Ария стояла перед портретом кисти Ван-Дейка – мужчина семнадцатого столетия, одетый в черное. На нем были бриджи и туфли с пряжками; белый кружевной воротник и манжеты выделялись на бархатном камзоле. Он надменно опирался о мраморную колонну, на его лице можно было прочесть – он владеет миром, и всякого, кто попытается это оспорить, ждет быстрая расправа.

– Угрожающий вид, – шепнула она Орландо.

– Зловещий, вы хотите сказать, – ответил Орландо задумчиво.

Она кивнула.

– Как Карральдо – властный и пугающий.

– Давайте не будем говорить о Карральдо, – сказал Орландо. – Забудьте о нем хотя бы на время.
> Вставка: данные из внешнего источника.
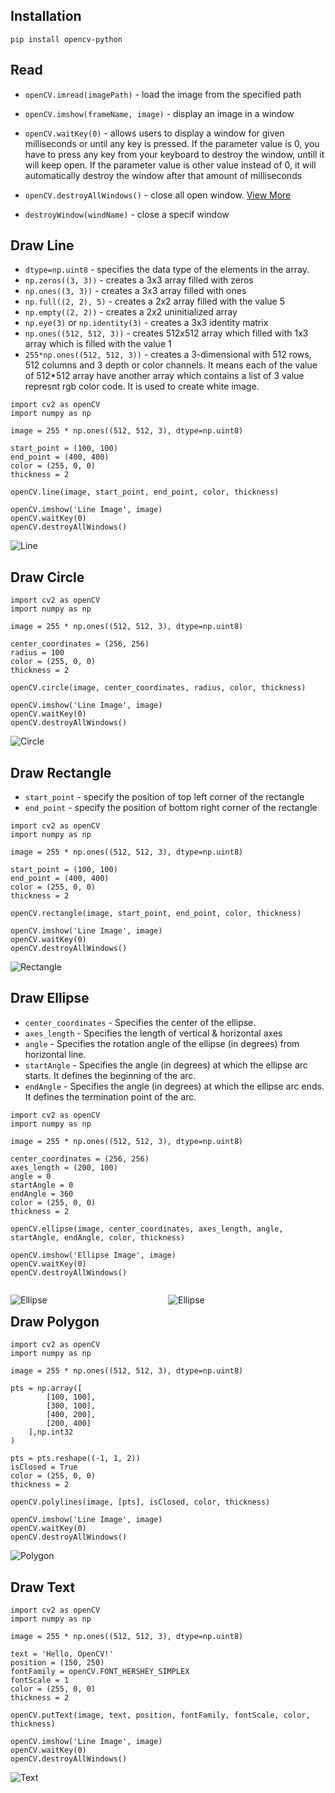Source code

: ## Installation
```
pip install opencv-python
```

## Read
- `openCV.imread(imagePath)` - load the image from the specified path

- `openCV.imshow(frameName, image)` - display an image in a window

- `openCV.waitKey(0)` -  allows users to display a window for given milliseconds or until any key is pressed. If the parameter value is 0, you have to press any key from your keyboard to destroy the window, untill it will keep open. If the parameter value is other value instead of 0, it will automatically destroy the window after that amount of milliseconds

- `openCV.destroyAllWindows()` - close all open window. [View More](https://www.geeksforgeeks.org/python-opencv-destroyallwindows-function/)

- `destroyWindow(windName)` - close a specif window

## Draw Line
- `dtype=np.uint8` - specifies the data type of the elements in the array.
- `np.zeros((3, 3))` - creates a 3x3 array filled with zeros
- `np.ones((3, 3))` - creates a 3x3 array filled with ones
- `np.full((2, 2), 5)` - creates a 2x2 array filled with the value 5
- `np.empty((2, 2))` - creates a 2x2 uninitialized array
- `np.eye(3)` or `np.identity(3)` - creates a 3x3 identity matrix
- `np.ones((512, 512, 3))` - creates 512x512 array which filled with 1x3 array which is filled with the value 1
- `255*np.ones((512, 512, 3))` - creates a 3-dimensional with 512 rows, 512 columns and 3 depth or color channels. It means each of the value of 512*512 array have another array which contains a list of 3 value represnt rgb color code. It is used to create white image.

```
import cv2 as openCV
import numpy as np

image = 255 * np.ones((512, 512, 3), dtype=np.uint8)

start_point = (100, 100)
end_point = (400, 400)
color = (255, 0, 0)
thickness = 2

openCV.line(image, start_point, end_point, color, thickness)

openCV.imshow('Line Image', image)
openCV.waitKey(0)
openCV.destroyAllWindows()

``` 
![Line](/images/drawLine.jpg)

## Draw Circle
```
import cv2 as openCV
import numpy as np

image = 255 * np.ones((512, 512, 3), dtype=np.uint8)

center_coordinates = (256, 256)
radius = 100
color = (255, 0, 0)
thickness = 2

openCV.circle(image, center_coordinates, radius, color, thickness)

openCV.imshow('Line Image', image)
openCV.waitKey(0)
openCV.destroyAllWindows()
```
![Circle](/images/drawCircle.jpg)

## Draw Rectangle
- `start_point` - specify the position of top left corner of the rectangle
- `end_point` - specify the position of bottom right corner of the rectangle

```
import cv2 as openCV
import numpy as np

image = 255 * np.ones((512, 512, 3), dtype=np.uint8)

start_point = (100, 100)
end_point = (400, 400)
color = (255, 0, 0)
thickness = 2

openCV.rectangle(image, start_point, end_point, color, thickness)

openCV.imshow('Line Image', image)
openCV.waitKey(0)
openCV.destroyAllWindows()
```

![Rectangle](/images/drawRectangle.jpg)

## Draw Ellipse
- `center_coordinates` - Specifies the center of the ellipse.
- `axes_length` - Specifies the length of vertical & horizontal axes
- `angle` - Specifies the rotation angle of the ellipse (in degrees) from horizontal line.
- `startAngle` - Specifies the angle (in degrees) at which the ellipse arc starts. It defines the beginning of the arc.
- `endAngle` - Specifies the angle (in degrees) at which the ellipse arc ends. It defines the termination point of the arc.
```
import cv2 as openCV
import numpy as np

image = 255 * np.ones((512, 512, 3), dtype=np.uint8)

center_coordinates = (256, 256)
axes_length = (200, 100)
angle = 0 
startAngle = 0
endAngle = 360 
color = (255, 0, 0)
thickness = 2

openCV.ellipse(image, center_coordinates, axes_length, angle, startAngle, endAngle, color, thickness)

openCV.imshow('Ellipse Image', image)
openCV.waitKey(0)
openCV.destroyAllWindows()
```
<div>
<div style="width:50%;float:left">

![Ellipse](/images/drawEllipse.jpg)</div>
<div style="width:50%;float:left;">

![Ellipse](/images/drawEllipseAngle.jpg)
</div>
</div>

## Draw Polygon
```
import cv2 as openCV
import numpy as np

image = 255 * np.ones((512, 512, 3), dtype=np.uint8)

pts = np.array([
        [100, 100], 
        [300, 100], 
        [400, 200], 
        [200, 400]
    ],np.int32
)

pts = pts.reshape((-1, 1, 2))
isClosed = True
color = (255, 0, 0)
thickness = 2

openCV.polylines(image, [pts], isClosed, color, thickness)

openCV.imshow('Line Image', image)
openCV.waitKey(0)
openCV.destroyAllWindows()
```
![Polygon](/images/drawPolygon.jpg)

## Draw Text
```
import cv2 as openCV
import numpy as np

image = 255 * np.ones((512, 512, 3), dtype=np.uint8)

text = 'Hello, OpenCV!'
position = (150, 250)
fontFamily = openCV.FONT_HERSHEY_SIMPLEX
fontScale = 1
color = (255, 0, 0)
thickness = 2

openCV.putText(image, text, position, fontFamily, fontScale, color, thickness)

openCV.imshow('Line Image', image)
openCV.waitKey(0)
openCV.destroyAllWindows()
```
![Text](/images/drawText.jpg)
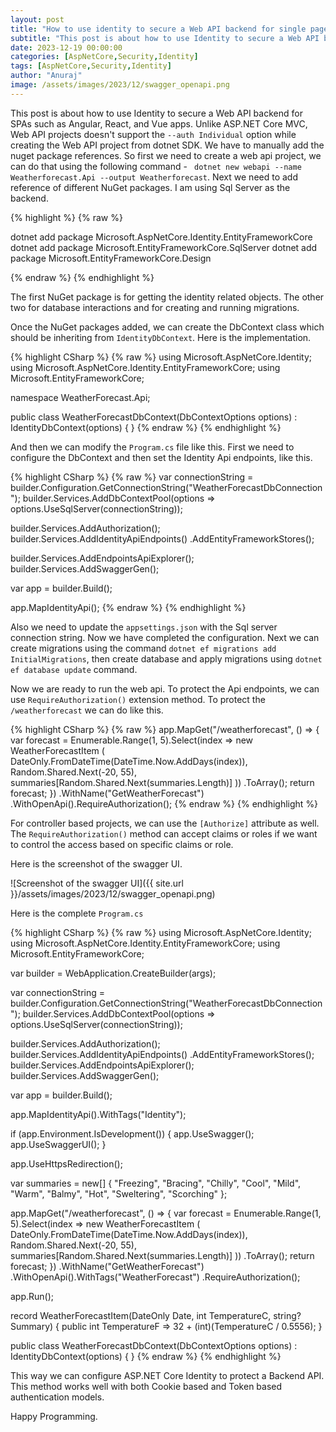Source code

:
 ```yaml
---
layout: post
title: "How to use identity to secure a Web API backend for single page apps"
subtitle: "This post is about how to use Identity to secure a Web API backend for SPAs such as Angular, React, and Vue apps."
date: 2023-12-19 00:00:00
categories: [AspNetCore,Security,Identity]
tags: [AspNetCore,Security,Identity]
author: "Anuraj"
image: /assets/images/2023/12/swagger_openapi.png
---
```


This post is about how to use Identity to secure a Web API backend for SPAs such as Angular, React, and Vue apps. Unlike ASP.NET Core MVC, Web API projects doesn't support the `--auth Individual` option while creating the Web API project from dotnet SDK. We have to manually add the nuget package references. So first we need to create a web api project, we can do that using the following command - ` dotnet new webapi --name Weatherforecast.Api --output Weatherforecast`. Next we need to add reference of different NuGet packages. I am using Sql Server as the backend.

{% highlight %}
{% raw %}

dotnet add package Microsoft.AspNetCore.Identity.EntityFrameworkCore
dotnet add package Microsoft.EntityFrameworkCore.SqlServer
dotnet add package Microsoft.EntityFrameworkCore.Design

{% endraw %}
{% endhighlight %}

The first NuGet package is for getting the identity related objects. The other two for database interactions and for creating and running migrations.

Once the NuGet packages added, we can create the DbContext class which should be inheriting from `IdentityDbContext`. Here is the implementation.

{% highlight CSharp %}
{% raw %}
using Microsoft.AspNetCore.Identity;
using Microsoft.AspNetCore.Identity.EntityFrameworkCore;
using Microsoft.EntityFrameworkCore;

namespace WeatherForecast.Api;

public class WeatherForecastDbContext(DbContextOptions<WeatherForecastDbContext> options) 
    : IdentityDbContext<IdentityUser>(options)
{
}
{% endraw %}
{% endhighlight %}

And then we can modify the `Program.cs` file like this. First we need to configure the DbContext and then set the Identity Api endpoints, like this.

{% highlight CSharp %}
{% raw %}
var connectionString = builder.Configuration.GetConnectionString("WeatherForecastDbConnection");
builder.Services.AddDbContextPool<WeatherForecastDbContext>(options => options.UseSqlServer(connectionString));

builder.Services.AddAuthorization();
builder.Services.AddIdentityApiEndpoints<IdentityUser>()
    .AddEntityFrameworkStores<WeatherForecastDbContext>();

builder.Services.AddEndpointsApiExplorer();
builder.Services.AddSwaggerGen();

var app = builder.Build();

app.MapIdentityApi<IdentityUser>();
{% endraw %}
{% endhighlight %}

Also we need to update the `appsettings.json` with the Sql server connection string. Now we have completed the configuration. Next we can create migrations using the command `dotnet ef migrations add InitialMigrations`, then create database and apply migrations using `dotnet ef database update` command.

Now we are ready to run the web api. To protect the Api endpoints, we can use `RequireAuthorization()` extension method. To protect the `/weatherforecast` we can do like this.

{% highlight CSharp %}
{% raw %}
app.MapGet("/weatherforecast", () =>
{
    var forecast =  Enumerable.Range(1, 5).Select(index =>
        new WeatherForecastItem
        (
            DateOnly.FromDateTime(DateTime.Now.AddDays(index)),
            Random.Shared.Next(-20, 55),
            summaries[Random.Shared.Next(summaries.Length)]
        ))
        .ToArray();
    return forecast;
})
.WithName("GetWeatherForecast")
.WithOpenApi().RequireAuthorization();
{% endraw %}
{% endhighlight %}

For controller based projects, we can use the `[Authorize]` attribute as well. The `RequireAuthorization()` method can accept claims or roles if we want to control the access based on specific claims or role.

Here is the screenshot of the swagger UI.

![Screenshot of the swagger UI]({{ site.url }}/assets/images/2023/12/swagger_openapi.png)

Here is the complete `Program.cs`

{% highlight CSharp %}
{% raw %}
using Microsoft.AspNetCore.Identity;
using Microsoft.AspNetCore.Identity.EntityFrameworkCore;
using Microsoft.EntityFrameworkCore;

var builder = WebApplication.CreateBuilder(args);

var connectionString = builder.Configuration.GetConnectionString("WeatherForecastDbConnection");
builder.Services.AddDbContextPool<WeatherForecastDbContext>(options => options.UseSqlServer(connectionString));

builder.Services.AddAuthorization();
builder.Services.AddIdentityApiEndpoints<IdentityUser>()
    .AddEntityFrameworkStores<WeatherForecastDbContext>();
builder.Services.AddEndpointsApiExplorer();
builder.Services.AddSwaggerGen();

var app = builder.Build();

app.MapIdentityApi<IdentityUser>().WithTags("Identity");

if (app.Environment.IsDevelopment())
{
    app.UseSwagger();
    app.UseSwaggerUI();
}

app.UseHttpsRedirection();

var summaries = new[]
{
    "Freezing", "Bracing", "Chilly", "Cool", "Mild", "Warm", "Balmy", "Hot", "Sweltering", "Scorching"
};

app.MapGet("/weatherforecast", () =>
{
    var forecast =  Enumerable.Range(1, 5).Select(index =>
        new WeatherForecastItem
        (
            DateOnly.FromDateTime(DateTime.Now.AddDays(index)),
            Random.Shared.Next(-20, 55),
            summaries[Random.Shared.Next(summaries.Length)]
        ))
        .ToArray();
    return forecast;
})
.WithName("GetWeatherForecast")
.WithOpenApi().WithTags("WeatherForecast")
.RequireAuthorization();

app.Run();

record WeatherForecastItem(DateOnly Date, int TemperatureC, string? Summary)
{
    public int TemperatureF => 32 + (int)(TemperatureC / 0.5556);
}

public class WeatherForecastDbContext(DbContextOptions<WeatherForecastDbContext> options) 
    : IdentityDbContext<IdentityUser>(options)
{
}
{% endraw %}
{% endhighlight %}


This way we can configure ASP.NET Core Identity to protect a Backend API. This method works well with both Cookie based and Token based authentication models.

Happy Programming.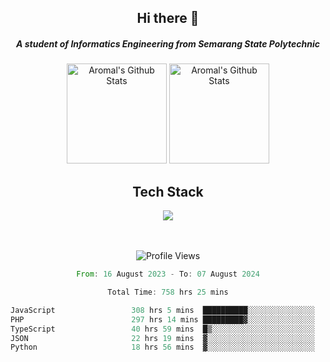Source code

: <div align="center">
  <h2>Hi there 👋</h2>

  <h5>A student of Informatics Engineering from Semarang State Polytechnic</h5>

  <img
    height="160"
    alt="Aromal's Github Stats"
    src="https://github-readme-stats.vercel.app/api?username=dafariski77&show_icons=true&theme=tokyonight&count_private=true"
  />
  <img
    alt="Aromal's Github Stats"
    height="160"
    src="https://github-readme-stats.vercel.app/api/top-langs/?username=dafariski77&layout=compact&theme=tokyonight"
  />

  <h2>Tech Stack</h2>
  <a href="https://skillicons.dev">
    <img src="https://skillicons.dev/icons?i=express,nextjs,laravel,mysql,mongodb,redis,prisma,docker,git,gcp,tailwind&perline=14" />
  </a>

  <br /><br />
  <img src="https://komarev.com/ghpvc/?username=dafariski77&abbreviated=true" alt="Profile Views">
    
  <!--START_SECTION:waka-->

```rust
From: 16 August 2023 - To: 07 August 2024

Total Time: 758 hrs 25 mins

JavaScript                 308 hrs 5 mins  ██████████░░░░░░░░░░░░░░░   39.95 %
PHP                        297 hrs 14 mins █████████▓░░░░░░░░░░░░░░░   38.55 %
TypeScript                 40 hrs 59 mins  █▒░░░░░░░░░░░░░░░░░░░░░░░   05.32 %
JSON                       22 hrs 19 mins  ▓░░░░░░░░░░░░░░░░░░░░░░░░   02.90 %
Python                     18 hrs 56 mins  ▓░░░░░░░░░░░░░░░░░░░░░░░░   02.46 %
```

<!--END_SECTION:waka-->
</div>
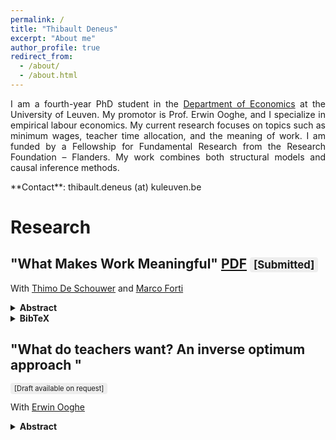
 ```yaml
---
permalink: /
title: "Thibault Deneus"
excerpt: "About me"
author_profile: true
redirect_from: 
  - /about/
  - /about.html
---
```


<div style="text-align: justify;">

I am a fourth-year PhD student in the [Department of Economics](https://feb.kuleuven.be/research/economics)  at the University of Leuven. My promotor is Prof. Erwin Ooghe, and I specialize in empirical labour economics. My current research focuses on topics such as minimum wages, teacher time allocation, and the meaning of work. I am funded by a Fellowship for Fundamental Research from the Research Foundation – Flanders. My work combines both structural models and causal inference methods.

</div>
**Contact**: thibault.deneus (at) kuleuven.be


#  Research

## "What Makes Work Meaningful" <a href="/files/MeaningProduction.pdf" class="btn btn--info">PDF</a> <span style="background:#eee;border-radius:4px;padding:2px 6px;font-size:0.8em;">[Submitted]</span>

With <a href="https://thimodeschouwer.github.io/">Thimo De Schouwer</a> and <a href="https://www.econ.uni-bonn.de/en/department/doctoral-students/marco-forti">Marco Forti</a>

<details>
  <summary><strong>Abstract</strong></summary>
  <div style="text-align: justify;">
  <p>Many people derive a sense of impact or purpose from their jobs – they consider work to be a source of meaning. But how to make work meaningful? Theoretical models suggest that meaning can be created through social and non-social impact. We exploit rich panel data to empirically assess these models, and estimate a nonlinear production function for work meaning that allows for noisy and complementary inputs. We find that social impact is the most effective pathway to meaning, and estimate a direct output elasticity of about 0.55. We also find evidence of a negative interaction with non-social impact. A standard deviation increase in social impact is twice as effective in creating meaning for individuals that perceive their jobs as having little non-social impact, compared to those with high perceived non-social impact.</p></div>
</details>

<details>
  <summary><strong>BibTeX</strong></summary>

<pre><code class="language-bibtex">
@article{deschouwer2024howto,
  title   = {How to Make Work Meaningful?},
  author  = {De Schouwer, Thimo and Deneus, Thibault and Forti, Marco},
  year    = {2024},
  note    = {Working Paper}
}
</code></pre>

</details>

## "What do teachers want? An inverse optimum approach "  

<span style="background:#eee;border-radius:4px;padding:2px 6px;font-size:0.8em;">[Draft available on request]</span>

With <a href="https://sites.google.com/view/erwinooghe/home">Erwin Ooghe</a> 
<details>
  <summary><strong>Abstract</strong></summary>
  <div style="text-align: justify;">
  <p>We introduce a teacher time allocation model in which teachers allocate their available instruction time among individual, group, and classroom instruction to maximize a function of pupils' test scores. We consider two variants of the model, one with knowledge spillovers, another with instruction spillovers. We evaluate both variants and find that the variant with instruction spillovers performs better, but requires more assumptions. We also derive teachers' marginal social welfare weights for their pupils and examine the influencing factors. The weights are predominantly positive, indicating teacher efficiency, decrease with higher math scores, suggesting inequality aversion, and show no significant correlation with gender, home language, or mother's education, implying anonymity. These results appear robust regardless of the presence and type of spillover effects.</p></div>
</details>

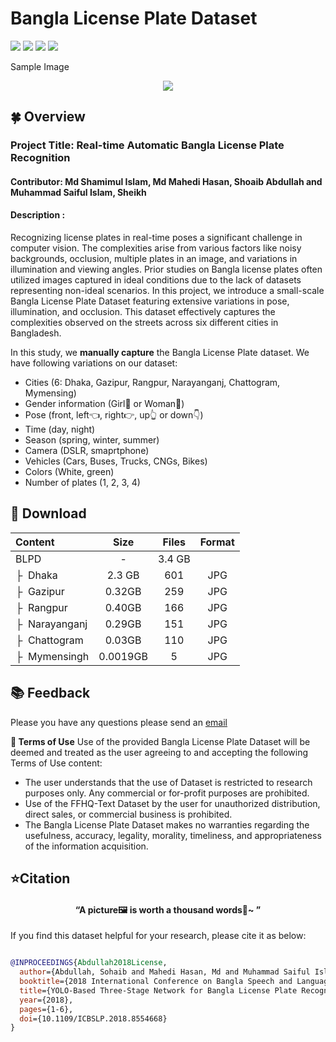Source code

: # Bangla License Plate Dataset 
![ ](https://img.shields.io/badge/Cities-6-green.svg?style=plastic)
![ ](https://img.shields.io/badge/License-CC-green.svg?style=plastic)
![ ](https://img.shields.io/badge/Images-1291-ff69b4.svg?style=plastic)
![ ](https://img.shields.io/badge/Format-.jpg-ff69b4.svg?style=plastic)

Sample Image
<div align="center"><img src=./Overview.jpg></div>

## 🍀 Overview
### Project Title: Real-time Automatic Bangla License Plate Recognition
#### Contributor: Md Shamimul Islam, Md Mahedi Hasan, Shoaib Abdullah and Muhammad Saiful Islam, Sheikh
#### Description : 

Recognizing license plates in real-time poses a significant challenge in computer vision. The complexities arise from various factors like noisy backgrounds, occlusion, multiple plates in an image, and variations in illumination and viewing angles. Prior studies on Bangla license plates often utilized images captured in ideal conditions due to the lack of datasets representing non-ideal scenarios. In this project, we introduce a small-scale Bangla License Plate Dataset featuring extensive variations in pose, illumination, and occlusion. This dataset effectively captures the complexities observed on the streets across six different cities in Bangladesh.


In this study, we **manually capture** the  Bangla License Plate dataset. We have following variations on our dataset:
* Cities (6: Dhaka, Gazipur, Rangpur, Narayanganj, Chattogram, Mymensing) 
* Gender information (Girl👧 or Woman👩) 
* Pose (front, left👈, right👉, up👆 or down👇)
* Time (day, night)
* Season (spring, winter, summer)
* Camera (DSLR, smaprtphone)
* Vehicles (Cars, Buses, Trucks, CNGs, Bikes)
* Colors (White, green)
* Number of plates (1, 2, 3, 4)


## 🎁 Download

| Content | Size | Files | Format  
| :--- |  :----:  |  :----: | :----: 
| BLPD | - | 3.4 GB | | Main Folder
| &boxvr;&nbsp; Dhaka | 2.3 GB | 601 | JPG 
| &boxvr;&nbsp; Gazipur | 0.32GB | 259 | JPG 
| &boxvr;&nbsp; Rangpur | 0.40GB | 166| JPG 
| &boxvr;&nbsp; Narayanganj| 0.29GB | 151 | JPG
| &boxvr;&nbsp; Chattogram| 0.03GB | 110 | JPG 
| &boxvr;&nbsp; Mymensingh| 0.0019GB | 5 | JPG 


## 📚 Feedback
Please you have any questions please send an [email](mailto:mahedi0803@gmail.com)



**🎯 Terms of Use**
Use of the provided Bangla License Plate Dataset will be deemed and treated as the user agreeing to and accepting the following Terms of Use content:

* The user understands that the use of Dataset is restricted to research purposes only. Any commercial or for-profit purposes are prohibited.
* Use of the FFHQ-Text Dataset by the user for unauthorized distribution, direct sales, or commercial business is prohibited. 
* The Bangla License Plate Dataset makes no warranties regarding the usefulness, accuracy, legality, morality, timeliness, and appropriateness of the information acquisition.


## ⭐Citation
#### <p align=center>“A picture🖼 is worth a thousand words📜~ ”</p>

If you find this dataset helpful for your research, please cite it as below:

```bibtex

@INPROCEEDINGS{Abdullah2018License,
  author={Abdullah, Sohaib and Mahedi Hasan, Md and Muhammad Saiful Islam, Sheikh},
  booktitle={2018 International Conference on Bangla Speech and Language Processing (ICBSLP)}, 
  title={YOLO-Based Three-Stage Network for Bangla License Plate Recognition in Dhaka Metropolitan City}, 
  year={2018},
  pages={1-6},
  doi={10.1109/ICBSLP.2018.8554668}
}

```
Они бродили по изысканным галереям Ка-д'Оро. Ария с восторгом смотрела на их сокровища, потихоньку посматривая на серьезное, красивое лицо своего спутника, когда он вглядывался в картины, немного отходя назад, чтобы увидеть их под разным углом. Быть вместе с Орландо – это так непохоже на ее прогулки с приятелями-студентами из художественного колледжа; он такой интересный, и тонкий, и чуткий. Он так отличается от всех, кого она когда-либо знала.

Это похоже на чудо, что Орландо вошел в ее жизнь именно сейчас, когда в ней наступил такой тяжелый момент. Ей не нужно было объяснять ему ничего – ни о своей матери, ни о Карральдо, ни даже о Поппи. Он все понимал.

И теперь, блуждая по музею, они ощущали, что настроены на одну волну; она уважала его суждения о живописи, а он интересовался ее мнением скромного любителя, слушая бережно, когда она пыталась выразить свое отношение к увиденному, и указывая на то, что ускользнуло от ее внимания. Но что бы она ни говорила, он всегда хвалил ее интуицию.

– В любой картине, – высказывал он свое мнение, – еще очень важно то, что зритель видит в ней личного. Если она ни о чем ему не говорит, то она не имеет для него никакой ценности. Ирисы Ван-Гога стоят для одного миллионы, а другой ни за что не повесил бы их на стену!

Две недели, которые Орландо уже пробыл в Венеции, стали для Арии самыми счастливыми – она уже давно не испытывала подобного. Она вздохнула немного свободнее, не видя все это время Карральдо. Он улетел по делам – к вящей ярости Франчески, потому что обручальное кольцо в изумрудом все еще не было надето на палец Арии.